— What you will do —
Reproduce the listing below exactly, minus its pictures.

— Material for the task —
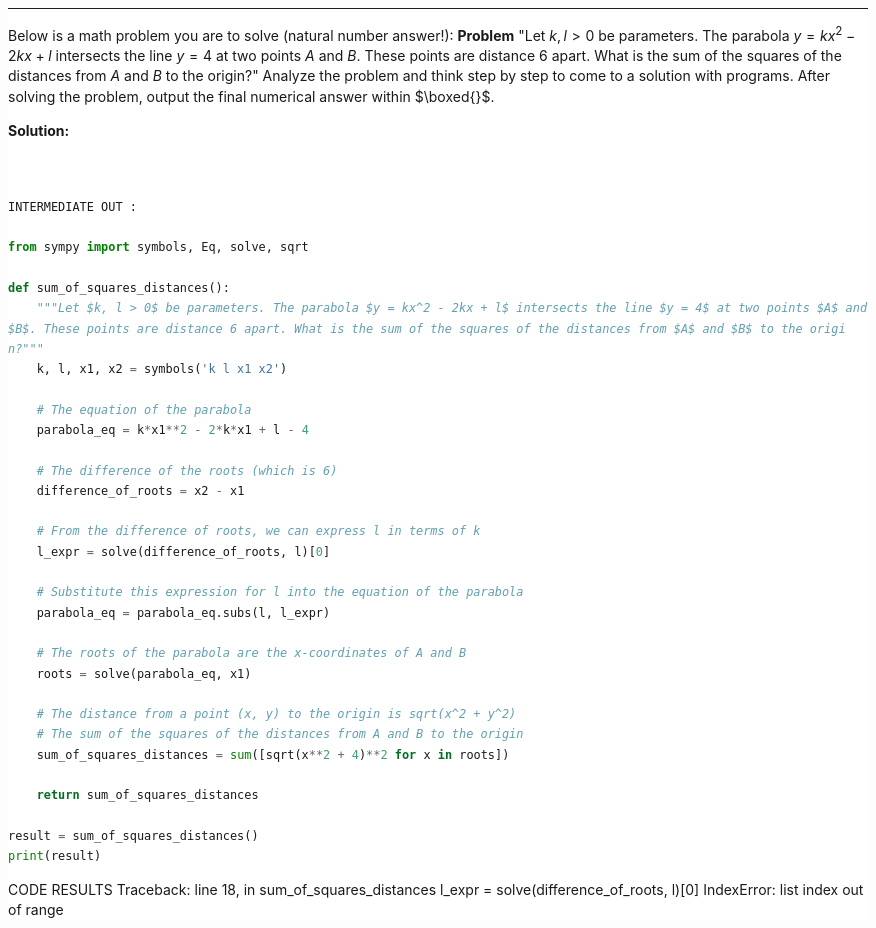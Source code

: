 
---

Below is a math problem you are to solve (natural number answer!):
**Problem**
"Let $k, l > 0$ be parameters. The parabola $y = kx^2 - 2kx + l$ intersects the line $y = 4$ at two points $A$ and $B$. These points are distance 6 apart. What is the sum of the squares of the distances from $A$ and $B$ to the origin?"
Analyze the problem and think step by step to come to a solution with programs. After solving the problem, output the final numerical answer within $\boxed{}$.

**Solution:**


```python


INTERMEDIATE OUT :

from sympy import symbols, Eq, solve, sqrt

def sum_of_squares_distances():
    """Let $k, l > 0$ be parameters. The parabola $y = kx^2 - 2kx + l$ intersects the line $y = 4$ at two points $A$ and $B$. These points are distance 6 apart. What is the sum of the squares of the distances from $A$ and $B$ to the origin?"""
    k, l, x1, x2 = symbols('k l x1 x2')
    
    # The equation of the parabola
    parabola_eq = k*x1**2 - 2*k*x1 + l - 4
    
    # The difference of the roots (which is 6)
    difference_of_roots = x2 - x1
    
    # From the difference of roots, we can express l in terms of k
    l_expr = solve(difference_of_roots, l)[0]
    
    # Substitute this expression for l into the equation of the parabola
    parabola_eq = parabola_eq.subs(l, l_expr)
    
    # The roots of the parabola are the x-coordinates of A and B
    roots = solve(parabola_eq, x1)
    
    # The distance from a point (x, y) to the origin is sqrt(x^2 + y^2)
    # The sum of the squares of the distances from A and B to the origin
    sum_of_squares_distances = sum([sqrt(x**2 + 4)**2 for x in roots])
    
    return sum_of_squares_distances

result = sum_of_squares_distances()
print(result)
```

CODE RESULTS Traceback: line 18, in sum_of_squares_distances
    l_expr = solve(difference_of_roots, l)[0]
IndexError: list index out of range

— Expected answer —
Source code

: 
---

Below is a math problem you are to solve (natural number answer!):
**Problem**
"Let $k, l > 0$ be parameters. The parabola $y = kx^2 - 2kx + l$ intersects the line $y = 4$ at two points $A$ and $B$. These points are distance 6 apart. What is the sum of the squares of the distances from $A$ and $B$ to the origin?"
Analyze the problem and think step by step to come to a solution with programs. After solving the problem, output the final numerical answer within $\boxed{}$.

**Solution:**


```python


INTERMEDIATE OUT :

from sympy import symbols, Eq, solve, sqrt

def sum_of_squares_distances():
    """Let $k, l > 0$ be parameters. The parabola $y = kx^2 - 2kx + l$ intersects the line $y = 4$ at two points $A$ and $B$. These points are distance 6 apart. What is the sum of the squares of the distances from $A$ and $B$ to the origin?"""
    k, l, x1, x2 = symbols('k l x1 x2')
    
    # The equation of the parabola
    parabola_eq = k*x1**2 - 2*k*x1 + l - 4
    
    # The difference of the roots (which is 6)
    difference_of_roots = x2 - x1
    
    # From the difference of roots, we can express l in terms of k
    l_expr = solve(difference_of_roots, l)[0]
    
    # Substitute this expression for l into the equation of the parabola
    parabola_eq = parabola_eq.subs(l, l_expr)
    
    # The roots of the parabola are the x-coordinates of A and B
    roots = solve(parabola_eq, x1)
    
    # The distance from a point (x, y) to the origin is sqrt(x^2 + y^2)
    # The sum of the squares of the distances from A and B to the origin
    sum_of_squares_distances = sum([sqrt(x**2 + 4)**2 for x in roots])
    
    return sum_of_squares_distances

result = sum_of_squares_distances()
print(result)
```

CODE RESULTS Traceback: line 18, in sum_of_squares_distances
    l_expr = solve(difference_of_roots, l)[0]
IndexError: list index out of range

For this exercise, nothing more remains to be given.